Intel is making RAM overclocking easier and smarter with Alder Lake

Four sticks of G.Skill Trident Z DDR5 RAM
(Image credit: G.Skill)

CPU overclocking may have largely fallen out of favour with the mainstream crowd, but a huge number of us will overclock our RAM without thinking twice about it. This is thanks to memory profiles built into your BIOS and memory, known as XMP on Intel platforms and AMP on AMD ones.

With its upcoming Alder Lake processors, Intel is introducing a new major version of XMP, called XMP 3.0. And with it comes another exciting feature, Intel Dynamic Memory Boost Technology, which is set to make your memory overclocking that much more intelligent.

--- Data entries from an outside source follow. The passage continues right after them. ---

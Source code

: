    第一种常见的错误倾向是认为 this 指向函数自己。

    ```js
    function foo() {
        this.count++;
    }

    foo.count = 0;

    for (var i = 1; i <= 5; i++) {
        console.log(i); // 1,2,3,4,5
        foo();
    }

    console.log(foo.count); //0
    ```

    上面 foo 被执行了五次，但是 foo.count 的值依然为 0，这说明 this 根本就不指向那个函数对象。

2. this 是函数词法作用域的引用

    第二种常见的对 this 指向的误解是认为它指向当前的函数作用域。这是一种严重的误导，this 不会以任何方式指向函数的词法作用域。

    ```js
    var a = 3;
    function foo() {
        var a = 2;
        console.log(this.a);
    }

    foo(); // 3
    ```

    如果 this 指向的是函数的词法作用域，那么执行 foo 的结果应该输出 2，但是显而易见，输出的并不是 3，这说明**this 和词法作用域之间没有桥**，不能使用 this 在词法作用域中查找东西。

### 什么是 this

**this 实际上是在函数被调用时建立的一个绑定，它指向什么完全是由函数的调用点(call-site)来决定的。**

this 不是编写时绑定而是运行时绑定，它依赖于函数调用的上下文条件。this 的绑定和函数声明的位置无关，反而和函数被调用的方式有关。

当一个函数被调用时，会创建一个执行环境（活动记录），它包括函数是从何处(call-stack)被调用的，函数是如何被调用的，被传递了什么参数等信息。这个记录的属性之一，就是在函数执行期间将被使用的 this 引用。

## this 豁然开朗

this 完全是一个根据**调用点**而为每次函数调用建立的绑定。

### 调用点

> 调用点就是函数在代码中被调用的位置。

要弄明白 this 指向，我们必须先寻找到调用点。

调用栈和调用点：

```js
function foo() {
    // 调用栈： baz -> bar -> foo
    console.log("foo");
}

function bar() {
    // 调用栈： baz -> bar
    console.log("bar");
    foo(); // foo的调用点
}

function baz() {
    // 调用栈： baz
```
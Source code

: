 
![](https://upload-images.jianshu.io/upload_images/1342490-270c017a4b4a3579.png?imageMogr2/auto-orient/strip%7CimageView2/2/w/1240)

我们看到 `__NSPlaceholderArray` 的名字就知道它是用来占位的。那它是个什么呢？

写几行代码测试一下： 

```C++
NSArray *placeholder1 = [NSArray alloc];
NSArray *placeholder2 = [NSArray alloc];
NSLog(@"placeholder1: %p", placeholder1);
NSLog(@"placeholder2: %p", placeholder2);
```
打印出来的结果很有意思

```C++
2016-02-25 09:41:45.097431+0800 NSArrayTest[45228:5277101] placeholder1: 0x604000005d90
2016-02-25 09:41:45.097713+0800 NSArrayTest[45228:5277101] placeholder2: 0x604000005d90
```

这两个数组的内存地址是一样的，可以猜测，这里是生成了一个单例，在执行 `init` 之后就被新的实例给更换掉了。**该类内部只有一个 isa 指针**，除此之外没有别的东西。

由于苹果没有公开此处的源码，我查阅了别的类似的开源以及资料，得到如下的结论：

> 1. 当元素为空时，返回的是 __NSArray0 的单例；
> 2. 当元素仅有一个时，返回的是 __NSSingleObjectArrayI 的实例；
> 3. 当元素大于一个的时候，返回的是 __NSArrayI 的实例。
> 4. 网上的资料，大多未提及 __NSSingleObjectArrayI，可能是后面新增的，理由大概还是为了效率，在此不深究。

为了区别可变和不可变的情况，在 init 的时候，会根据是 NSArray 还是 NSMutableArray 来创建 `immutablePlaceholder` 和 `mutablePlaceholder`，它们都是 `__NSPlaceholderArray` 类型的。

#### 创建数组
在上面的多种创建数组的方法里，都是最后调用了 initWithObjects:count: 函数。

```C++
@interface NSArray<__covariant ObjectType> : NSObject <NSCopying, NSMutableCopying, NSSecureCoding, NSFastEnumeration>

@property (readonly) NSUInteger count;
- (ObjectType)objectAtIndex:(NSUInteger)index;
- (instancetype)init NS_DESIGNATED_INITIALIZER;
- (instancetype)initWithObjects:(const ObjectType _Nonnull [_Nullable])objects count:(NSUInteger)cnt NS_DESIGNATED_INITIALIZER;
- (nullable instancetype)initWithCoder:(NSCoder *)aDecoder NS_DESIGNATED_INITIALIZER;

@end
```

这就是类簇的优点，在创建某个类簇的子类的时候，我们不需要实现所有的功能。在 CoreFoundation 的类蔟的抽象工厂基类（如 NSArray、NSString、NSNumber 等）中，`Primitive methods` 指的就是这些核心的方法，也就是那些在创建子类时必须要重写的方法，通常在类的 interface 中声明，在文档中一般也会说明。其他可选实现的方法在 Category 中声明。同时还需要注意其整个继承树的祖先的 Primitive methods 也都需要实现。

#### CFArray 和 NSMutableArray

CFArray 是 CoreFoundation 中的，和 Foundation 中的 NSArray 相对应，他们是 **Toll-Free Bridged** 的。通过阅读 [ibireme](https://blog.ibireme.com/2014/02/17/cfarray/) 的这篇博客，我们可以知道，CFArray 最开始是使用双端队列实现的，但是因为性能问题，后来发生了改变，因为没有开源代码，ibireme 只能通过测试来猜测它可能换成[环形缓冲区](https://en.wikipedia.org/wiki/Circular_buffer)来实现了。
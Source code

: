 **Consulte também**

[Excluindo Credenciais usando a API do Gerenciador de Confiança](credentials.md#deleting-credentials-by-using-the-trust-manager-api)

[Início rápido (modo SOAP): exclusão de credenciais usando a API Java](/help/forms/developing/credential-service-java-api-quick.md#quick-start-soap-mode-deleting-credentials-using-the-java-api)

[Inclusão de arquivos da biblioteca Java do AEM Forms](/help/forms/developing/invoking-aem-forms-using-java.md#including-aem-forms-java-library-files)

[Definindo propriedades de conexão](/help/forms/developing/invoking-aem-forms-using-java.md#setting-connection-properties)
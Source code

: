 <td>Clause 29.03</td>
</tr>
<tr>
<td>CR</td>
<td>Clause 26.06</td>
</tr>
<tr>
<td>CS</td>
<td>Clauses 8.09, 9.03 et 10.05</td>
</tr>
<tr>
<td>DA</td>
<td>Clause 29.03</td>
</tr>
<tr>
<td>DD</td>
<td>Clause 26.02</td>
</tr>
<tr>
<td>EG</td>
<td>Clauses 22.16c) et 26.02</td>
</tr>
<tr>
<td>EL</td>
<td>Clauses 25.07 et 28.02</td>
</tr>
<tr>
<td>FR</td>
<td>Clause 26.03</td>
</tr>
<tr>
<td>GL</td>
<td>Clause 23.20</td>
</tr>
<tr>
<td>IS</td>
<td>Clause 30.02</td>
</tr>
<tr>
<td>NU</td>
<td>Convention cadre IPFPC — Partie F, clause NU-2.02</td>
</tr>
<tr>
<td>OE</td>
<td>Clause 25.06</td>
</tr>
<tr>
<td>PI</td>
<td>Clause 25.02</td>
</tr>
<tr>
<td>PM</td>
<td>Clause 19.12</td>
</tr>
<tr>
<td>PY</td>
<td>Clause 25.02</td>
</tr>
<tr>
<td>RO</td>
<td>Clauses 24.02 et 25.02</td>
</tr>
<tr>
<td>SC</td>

XMP 3.0 is an upgraded version of XMP for the new memory standard being introduced with Alder Lake: DDR5. A slew of improvements come with the new standard, including more profiles, profile names you can customise yourself, and support for more standardised voltage control through DDR5's integrated voltage control.

(Image credit: Intel)

The shift from two vendor profiles to three with DDR5 and XMP 3.0 will probably be the most immediately noticeable. You'll probably have seen the option to choose between XMP 1 or 2 within your BIOS, sometimes with different speeds and feeds available to you. With another vendor profile, there'll be more options here depending on what speeds, latencies, and voltages you're after. Plus, there are now two brand new rewritable profiles, which are open for either you or the RAM vendor to tweak.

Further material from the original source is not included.